Nippon works on the Shape Dispatch Desk. Last Friday he went to the dentist to have two teeth out. The dentist ended up removing twelve. Twelve! That’s over a third of the traditional thirty-two adult tooth quota. He’s twenty-four years old and has – or had – twelve rotten teeth. A dozen decaying fangs. How does that happen? Was he brushing with jam and rinsing with Sunny Delight? Moisturising his gums with Lemon Curd? Flossing with spaghetti?

Anyway, Nippon hasn’t been saying a lot this week. Or even opening his mouth much. His lips are vacuum sealed. He’s like a fashion model, all pouts and smouldering glances. Only once did I see him unfasten his maw more than a millimetre and it was like looking into a vandalised graveyard. Half the stones were missing and somebody had spray painted the rest with urine.

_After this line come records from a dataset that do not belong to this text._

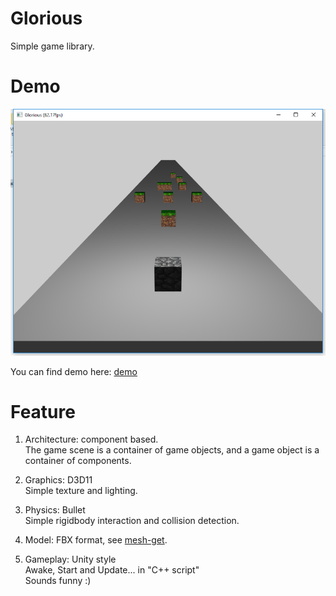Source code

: # Glorious
Simple game library.

# Demo

<img src="https://github.com/ianpas/glorious/blob/master/demo/demo.png" alt="demo"/>

You can find demo here: [demo](https://github.com/ianpas/glorious/tree/master/demo)

# Feature

1. Architecture: component based. <br>
   The game scene is a container of game objects, and a game object is a container of components.
   
2. Graphics: D3D11 <br>
   Simple texture and lighting.
   
3. Physics: Bullet <br>
   Simple rigidbody interaction and collision detection.
   
4. Model: FBX format, see [mesh-get](https://github.com/ianpas/mesh-get).

5. Gameplay: Unity style <br> 
   Awake, Start and Update... in "C++ script" <br>
   Sounds funny :)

I actually feel sorry for him. Don’t get me wrong, he’s a petty spiteful turd with all the likeability of a petty spiteful turd, but he’s twenty-four and just lost twelve teeth. Twelve! Anymore and his face will start to collapse in on itself. His flesh will look like water going down the drain of his mouth. He’ll look like he’s swallowed a black hole. He’ll look like a pensioner who’s had seventeen facelifts.

Still, thinking about his dental demolition derby has taken my mind off the omnipresent heat. And the droning industrial fans that just move it from one bit of the building to another… twelve, though? What the actual hell was the idiot doing?